Eugène Savitzkaya. Né à Liège en 1955. Mère russe, père polonais. Des déracinés. Il porte un nom en «a», un nom de femme, le nom de sa mère, suite à une erreur de l’état civil.
L'enfance dans une ferme, quelque part en Hesbaye. La mère qui raconte des histoires, qui dit des poèmes du pays natal ; le père qui meurt de la silicose ; les voisins qui ne fraient pas avec ces étrangers qui ne parlent même pas le français ; et puis la nature, l’odeur des étables, la densité de la boue, la couleur des fruits, le croquant des pommes… A six ans, l’entrée à l'école primaire. A six ans, l’apprentissage du français. Onze ans plus tard, Eugène Savitzkaya reçoit le premier prix du concours «Liège Jeunes poètes»… A dix-sept ans, alors que d'autres en sont encore aux sonnets parnassiens ou aux délires rimbaldiens, il a déjà SA langue. Il a déjà tout.
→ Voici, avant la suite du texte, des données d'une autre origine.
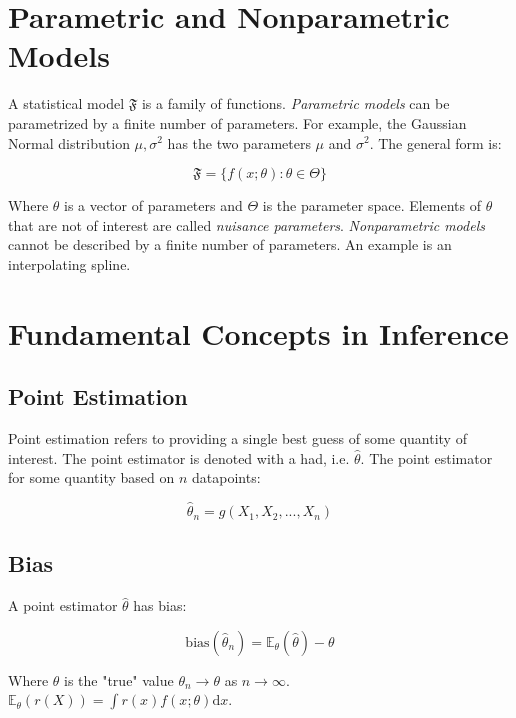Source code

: \section{Parametric and Nonparametric Models}

A statistical model $\mathfrak{F}$ is a family of functions. \textit{Parametric models} can be parametrized by a finite number of parameters. For example, the Gaussian Normal distribution $\mathscr{\mu,\sigma^2}$ has the two parameters $\mu$ and $\sigma^2$. The general form is:

\begin{equation}
\mathfrak{F} = \{f(x;\theta): \theta \in \Theta \}
\end{equation}

Where $\theta$ is a vector of parameters and $\Theta$ is the parameter space. Elements of $\theta$ that are not of interest are called \textit{nuisance parameters}. \textit{Nonparametric models} cannot be described by a finite number of parameters. An example is an interpolating spline.


\section{Fundamental Concepts in Inference}


\subsection{Point Estimation}
Point estimation refers to providing a single best guess of some quantity of interest. The point estimator is denoted with a had, i.e. $\hat{\theta}$. The point estimator for some quantity based on $n$ datapoints:

\begin{equation}
\hat{\theta}_n = g(X_1,X_2,...,X_n)
\end{equation}


\subsection{Bias}
A point estimator $\hat{\theta}$ has bias:

\begin{equation}
\mathrm{bias}(\hat{\theta}_n) = \mathbb{E}_\theta (\hat{\theta}) - \theta
\end{equation}

Where $\theta$ is the "true" value $\theta_n \rightarrow \theta$ as $n \rightarrow \infty$. $\mathbb{E}_{\theta}(r(X)) = \int r(x) f(x;\theta) \mathrm{d}x$. 


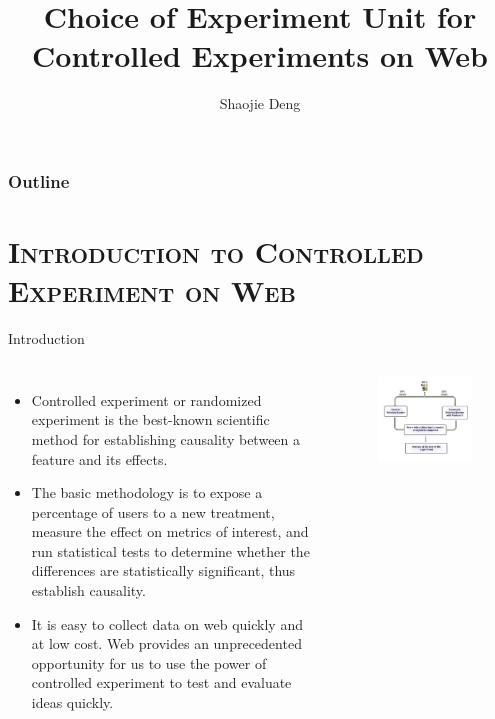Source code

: \documentclass[xcolor=x11names,table]{beamer}
\title[Experiment Unit] %
{Choice of Experiment Unit for Controlled Experiments on Web}
\author %
{Shaojie Deng}
\institute[Microsoft] %
{
  One Microsoft Way\\
  Microsoft
  }
\date{}
\begin{document}
\begin{frame}  
  \titlepage
\end{frame}

\begin{frame}
  \frametitle{Outline}
\footnotesize
  \tableofcontents
\end{frame}

\section{\scshape Introduction to Controlled Experiment on Web}
\begin{frame}{Introduction}
\footnotesize
\begin{columns}[t]
\column{2.8in}
\begin{itemize}
\item Controlled experiment or randomized experiment is the best-known scientific method for establishing causality between a feature and its effects.
\item The basic  methodology is to expose a percentage of users to a new treatment, measure the effect on metrics of interest, and run statistical tests to determine whether the differences are statistically significant, thus establish causality.
\item It is easy to collect data on web quickly and at low cost. Web provides an unprecedented opportunity for us to use the power of controlled experiment to test and evaluate ideas quickly.
\end{itemize}
\column{1.5in}
\begin{figure}[!htbp]
  \centering
  \includegraphics[width=1.2\textwidth]{split}
\end{figure}
\end{columns}
\end{frame}
\end{document}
Un poème de cette époque, publié dans « Quetzalcoatl », une revue liégeoise que dirigeaient Maurice Etienne et Lionel Rombouts :
« Le coq fendu entre jour et nuit, entre le front et la lampe, sur un billot mutilé comme un vieux cheval, comme un vieux verrou-guêpier, sur le billot où perle la rivière ou le fleuve au coeur sous ton manteau.
Le coq disjoint par un levier de fer entre la porte et la cheminée. »
Poète, Savitzkaya le restera. Toute sa vie. Un poète visionnaire et précis. Un surréaliste qui croit comme les classiques qu'il est un mot pour chaque chose, qu'il faut trouver ce mot et aucun autre. Un poète qui, toute sa vie, aura «fait semblant de faire du roman», «usé de ruse» pour être publié, en tant que «romancier» (!) aux prestigieuses éditions de Minuit. Lui qui déclarait au cours d'une récente rencontre : «Le roman, en gros, ne m’intéresse pas spécialement.» Un poète qui sera devenu écrivain pour ne pas finir comme son père : « Je ne voulais pas donner mon corps à l'industrie. Un par famille, c’est largement suffisant. » Un poète que j’ai vu quasiment supplié par madame Dolorès Oscari de participer à son émission «Si j'ose écrire» et qui s’est retranché dans un refus catégorique : «Je hais la télévision. Je hais ce qu’elle est devenue quand je pense à ce qu’elle aurait pu être.»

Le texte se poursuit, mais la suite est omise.